# INFORMATION PROVIDED
= Beginning of Section =

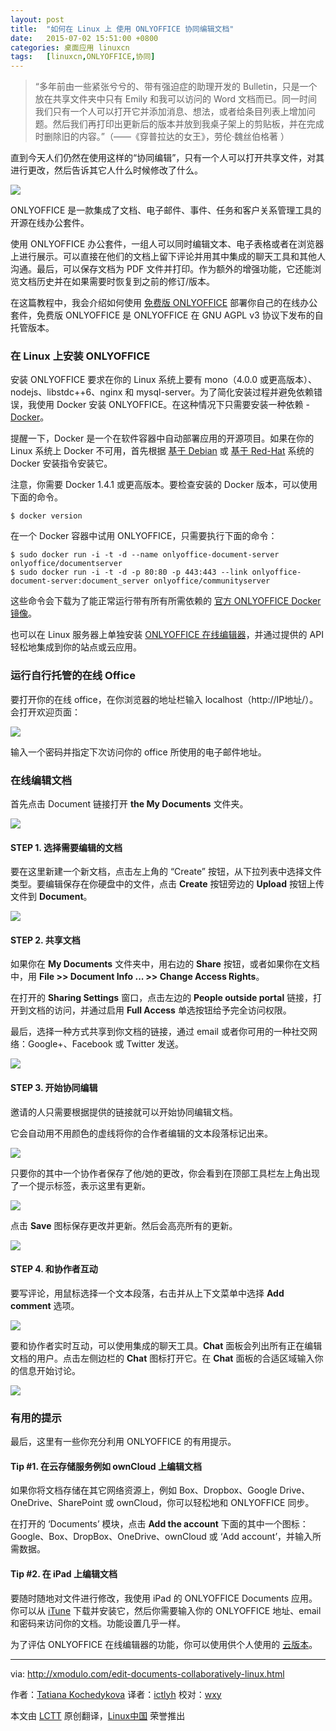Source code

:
 ```yaml
---
layout: post
title:	"如何在 Linux 上 使用 ONLYOFFICE 协同编辑文档"
date:	2015-07-02 15:51:00 +0800 
categories:	桌面应用 linuxcn 
tags:	[linuxcn,ONLYOFFICE,协同]
---
```




> 
> “多年前由一些紧张兮兮的、带有强迫症的助理开发的 Bulletin，只是一个放在共享文件夹中只有 Emily 和我可以访问的 Word 文档而已。同一时间我们只有一个人可以打开它并添加消息、想法，或者给条目列表上增加问题。然后我们再打印出更新后的版本并放到我桌子架上的剪贴板，并在完成时删除旧的内容。”（——《穿普拉达的女王》，劳伦·魏丝伯格著 ）
> 
> 
> 


直到今天人们仍然在使用这样的“协同编辑”，只有一个人可以打开共享文件，对其进行更改，然后告诉其它人什么时候修改了什么。


![](/Asserts/Images//attachment/album/201507/02/155124xlwi2t9sse3rfiyl.jpg)


ONLYOFFICE 是一款集成了文档、电子邮件、事件、任务和客户关系管理工具的开源在线办公套件。


使用 ONLYOFFICE 办公套件，一组人可以同时编辑文本、电子表格或者在浏览器上进行展示。可以直接在他们的文档上留下评论并用其中集成的聊天工具和其他人沟通。最后，可以保存文档为 PDF 文件并打印。作为额外的增强功能，它还能浏览文档历史并在如果需要时恢复到之前的修订/版本。


在这篇教程中，我会介绍如何使用 [免费版 ONLYOFFICE](http://www.onlyoffice.org/) 部署你自己的在线办公套件，免费版 ONLYOFFICE 是 ONLYOFFICE 在 GNU AGPL v3 协议下发布的自托管版本。


### 在 Linux 上安装 ONLYOFFICE


安装 ONLYOFFICE 要求在你的 Linux 系统上要有 mono（4.0.0 或更高版本）、nodejs、libstdc++6、nginx 和 mysql-server。为了简化安装过程并避免依赖错误，我使用 Docker 安装 ONLYOFFICE。在这种情况下只需要安装一种依赖 - [Docker](http://xmodulo.com/recommend/dockerbook)。


提醒一下，Docker 是一个在软件容器中自动部署应用的开源项目。如果在你的 Linux 系统上 Docker 不可用，首先根据 [基于 Debian](http://xmodulo.com/manage-linux-containers-docker-ubuntu.html) 或 [基于 Red-Hat](http://xmodulo.com/docker-containers-centos-fedora.html) 系统的 Docker 安装指令安装它。


注意，你需要 Docker 1.4.1 或更高版本。要检查安装的 Docker 版本，可以使用下面的命令。



```
$ docker version 

```

在一个 Docker 容器中试用 ONLYOFFICE，只需要执行下面的命令：



```
$ sudo docker run -i -t -d --name onlyoffice-document-server onlyoffice/documentserver
$ sudo docker run -i -t -d -p 80:80 -p 443:443 --link onlyoffice-document-server:document_server onlyoffice/communityserver

```

这些命令会下载为了能正常运行带有所有所需依赖的 [官方 ONLYOFFICE Docker 镜像](https://registry.hub.docker.com/u/onlyoffice/communityserver/)。


也可以在 Linux 服务器上单独安装 [ONLYOFFICE 在线编辑器](http://onlyoffice.org/sources#document)，并通过提供的 API 轻松地集成到你的站点或云应用。


### 运行自行托管的在线 Office


要打开你的在线 office，在你浏览器的地址栏输入 localhost（http://IP地址/）。会打开欢迎页面：


![](/Asserts/Images//attachment/album/201507/02/155129pt7ew77g7puopwgh.jpg)


输入一个密码并指定下次访问你的 office 所使用的电子邮件地址。


### 在线编辑文档


首先点击 Document 链接打开 **the My Documents** 文件夹。


![](/Asserts/Images//attachment/album/201507/02/155131opilpalbk2gbz8kc.jpg)


#### STEP 1. 选择需要编辑的文档


要在这里新建一个新文档，点击左上角的 “Create” 按钮，从下拉列表中选择文件类型。要编辑保存在你硬盘中的文件，点击 **Create** 按钮旁边的 **Upload** 按钮上传文件到 **Document**。


![](/Asserts/Images//attachment/album/201507/02/155132op4aiaazfaefrzey.jpg)


#### STEP 2. 共享文档


如果你在 **My Documents** 文件夹中，用右边的 **Share** 按钮，或者如果你在文档中，用 **File >> Document Info ... >> Change Access Rights**。


在打开的 **Sharing Settings** 窗口，点击左边的 **People outside portal** 链接，打开到文档的访问，并通过启用 **Full Access** 单选按钮给予完全访问权限。


最后，选择一种方式共享到你文档的链接，通过 email 或者你可用的一种社交网络：Google+、Facebook 或 Twitter 发送。


![](/Asserts/Images//attachment/album/201507/02/155133sfc7a66bp7hcccfe.jpg)


#### STEP 3. 开始协同编辑


邀请的人只需要根据提供的链接就可以开始协同编辑文档。


它会自动用不用颜色的虚线将你的合作者编辑的文本段落标记出来。


![](/Asserts/Images//attachment/album/201507/02/155134baa92w51vl1aaetn.jpg)


只要你的其中一个协作者保存了他/她的更改，你会看到在顶部工具栏左上角出现了一个提示标签，表示这里有更新。


![](/Asserts/Images//attachment/album/201507/02/155134sy0xnxbu1gtuocyv.jpg)


点击 **Save** 图标保存更改并更新。然后会高亮所有的更新。


![](/Asserts/Images//attachment/album/201507/02/155135ef6l14dgyjqf4oxu.jpg)


#### STEP 4. 和协作者互动


要写评论，用鼠标选择一个文本段落，右击并从上下文菜单中选择 **Add comment** 选项。


![](/Asserts/Images//attachment/album/201507/02/155135fpifjq93lclxp1ue.jpg)


要和协作者实时互动，可以使用集成的聊天工具。**Chat** 面板会列出所有正在编辑文档的用户。点击左侧边栏的 **Chat** 图标打开它。在 **Chat** 面板的合适区域输入你的信息开始讨论。


![](/Asserts/Images//attachment/album/201507/02/155136jukuzy121y1que0k.jpg)


### 有用的提示


最后，这里有一些你充分利用 ONLYOFFICE 的有用提示。


#### Tip #1. 在云存储服务例如 ownCloud 上编辑文档


如果你将文档存储在其它网络资源上，例如 Box、Dropbox、Google Drive、OneDrive、SharePoint 或 ownCloud，你可以轻松地和 ONLYOFFICE 同步。


在打开的 ‘Documents’ 模块，点击 **Add the account** 下面的其中一个图标：Google、Box、DropBox、OneDrive、ownCloud 或 ‘Add account’，并输入所需数据。


#### Tip #2. 在 iPad 上编辑文档


要随时随地对文件进行修改，我使用 iPad 的 ONLYOFFICE Documents 应用。你可以从 [iTune](https://itunes.apple.com/us/app/onlyoffice-documents/id944896972) 下载并安装它，然后你需要输入你的 ONLYOFFICE 地址、email 和密码来访问你的文档。功能设置几乎一样。


为了评估 ONLYOFFICE 在线编辑器的功能，你可以使用供个人使用的 [云版本](https://personal.onlyoffice.com/)。




---


via: <http://xmodulo.com/edit-documents-collaboratively-linux.html>


作者：[Tatiana Kochedykova](http://xmodulo.com/author/tatiana) 译者：[ictlyh](https://github.com/ictlyh) 校对：[wxy](https://github.com/wxy)


本文由 [LCTT](https://github.com/LCTT/TranslateProject) 原创翻译，[Linux中国](https://linux.cn/) 荣誉推出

= End of Section =

# TASK DESCRIPTION
Among the lines above, show every one that contains the string "Google".

# RESPONSE TO THE EXERCISE
最后，选择一种方式共享到你文档的链接，通过 email 或者你可用的一种社交网络：Google+、Facebook 或 Twitter 发送。
如果你将文档存储在其它网络资源上，例如 Box、Dropbox、Google Drive、OneDrive、SharePoint 或 ownCloud，你可以轻松地和 ONLYOFFICE 同步。
在打开的 ‘Documents’ 模块，点击 **Add the account** 下面的其中一个图标：Google、Box、DropBox、OneDrive、ownCloud 或 ‘Add account’，并输入所需数据。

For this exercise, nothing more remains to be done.